**Required work**
From the first line to the last, copy the material exactly and leave the pictures out.

**Records for the task**
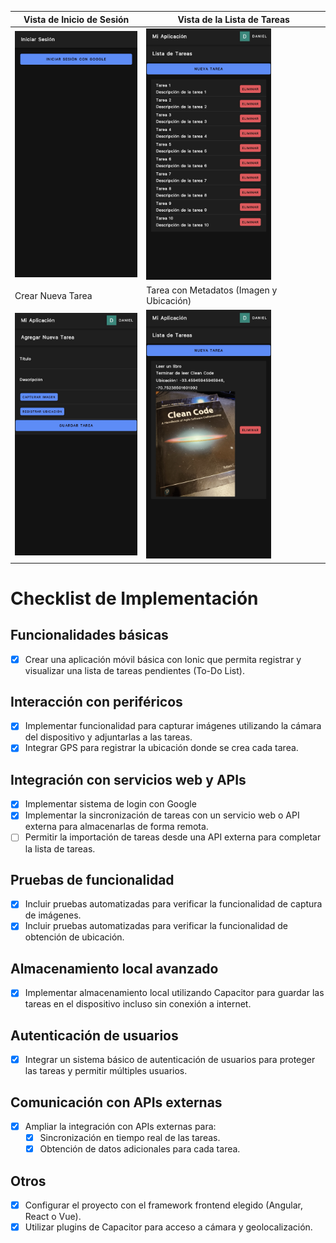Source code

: | Vista de Inicio de Sesión                                | Vista de la Lista de Tareas                                       |
|----------------------------------------------------------|-------------------------------------------------------------------|
| <img src="./images/1-login.jpg" alt="Login" width="200"> | <img src="./images/2-list.jpg" alt="Lista de Tareas" width="200"> |
| Crear Nueva Tarea                                        | Tarea con Metadatos (Imagen y Ubicación)                          |
| <img src="./images/3-new-task.jpg" alt="Nueva Tarea" width="200"> | <img src="./images/4-task-with-metadata.jpg" alt="Tarea con Metadatos" width="200"> |

# Checklist de Implementación

## Funcionalidades básicas
- [x] Crear una aplicación móvil básica con Ionic que permita registrar y visualizar una lista de tareas pendientes (To-Do List).

## Interacción con periféricos
- [x] Implementar funcionalidad para capturar imágenes utilizando la cámara del dispositivo y adjuntarlas a las tareas.
- [x] Integrar GPS para registrar la ubicación donde se crea cada tarea.

## Integración con servicios web y APIs
- [x] Implementar sistema de login con Google
- [x] Implementar la sincronización de tareas con un servicio web o API externa para almacenarlas de forma remota.
- [ ] Permitir la importación de tareas desde una API externa para completar la lista de tareas.

## Pruebas de funcionalidad
- [x] Incluir pruebas automatizadas para verificar la funcionalidad de captura de imágenes.
- [x] Incluir pruebas automatizadas para verificar la funcionalidad de obtención de ubicación.

## Almacenamiento local avanzado
- [x] Implementar almacenamiento local utilizando Capacitor para guardar las tareas en el dispositivo incluso sin conexión a internet.

## Autenticación de usuarios
- [x] Integrar un sistema básico de autenticación de usuarios para proteger las tareas y permitir múltiples usuarios.

## Comunicación con APIs externas
- [x] Ampliar la integración con APIs externas para:
  - [x] Sincronización en tiempo real de las tareas.
  - [x] Obtención de datos adicionales para cada tarea.

## Otros
- [x] Configurar el proyecto con el framework frontend elegido (Angular, React o Vue).
- [x] Utilizar plugins de Capacitor para acceso a cámara y geolocalización.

**Output**
Source code

: | Vista de Inicio de Sesión                                | Vista de la Lista de Tareas                                       |
|----------------------------------------------------------|-------------------------------------------------------------------|
| <img src="./images/1-login.jpg" alt="Login" width="200"> | <img src="./images/2-list.jpg" alt="Lista de Tareas" width="200"> |
| Crear Nueva Tarea                                        | Tarea con Metadatos (Imagen y Ubicación)                          |
| <img src="./images/3-new-task.jpg" alt="Nueva Tarea" width="200"> | <img src="./images/4-task-with-metadata.jpg" alt="Tarea con Metadatos" width="200"> |

# Checklist de Implementación

## Funcionalidades básicas
- [x] Crear una aplicación móvil básica con Ionic que permita registrar y visualizar una lista de tareas pendientes (To-Do List).

## Interacción con periféricos
- [x] Implementar funcionalidad para capturar imágenes utilizando la cámara del dispositivo y adjuntarlas a las tareas.
- [x] Integrar GPS para registrar la ubicación donde se crea cada tarea.

## Integración con servicios web y APIs
- [x] Implementar sistema de login con Google
- [x] Implementar la sincronización de tareas con un servicio web o API externa para almacenarlas de forma remota.
- [ ] Permitir la importación de tareas desde una API externa para completar la lista de tareas.

## Pruebas de funcionalidad
- [x] Incluir pruebas automatizadas para verificar la funcionalidad de captura de imágenes.
- [x] Incluir pruebas automatizadas para verificar la funcionalidad de obtención de ubicación.

## Almacenamiento local avanzado
- [x] Implementar almacenamiento local utilizando Capacitor para guardar las tareas en el dispositivo incluso sin conexión a internet.

## Autenticación de usuarios
- [x] Integrar un sistema básico de autenticación de usuarios para proteger las tareas y permitir múltiples usuarios.

## Comunicación con APIs externas
- [x] Ampliar la integración con APIs externas para:
  - [x] Sincronización en tiempo real de las tareas.
  - [x] Obtención de datos adicionales para cada tarea.

## Otros
- [x] Configurar el proyecto con el framework frontend elegido (Angular, React o Vue).
- [x] Utilizar plugins de Capacitor para acceso a cámara y geolocalización.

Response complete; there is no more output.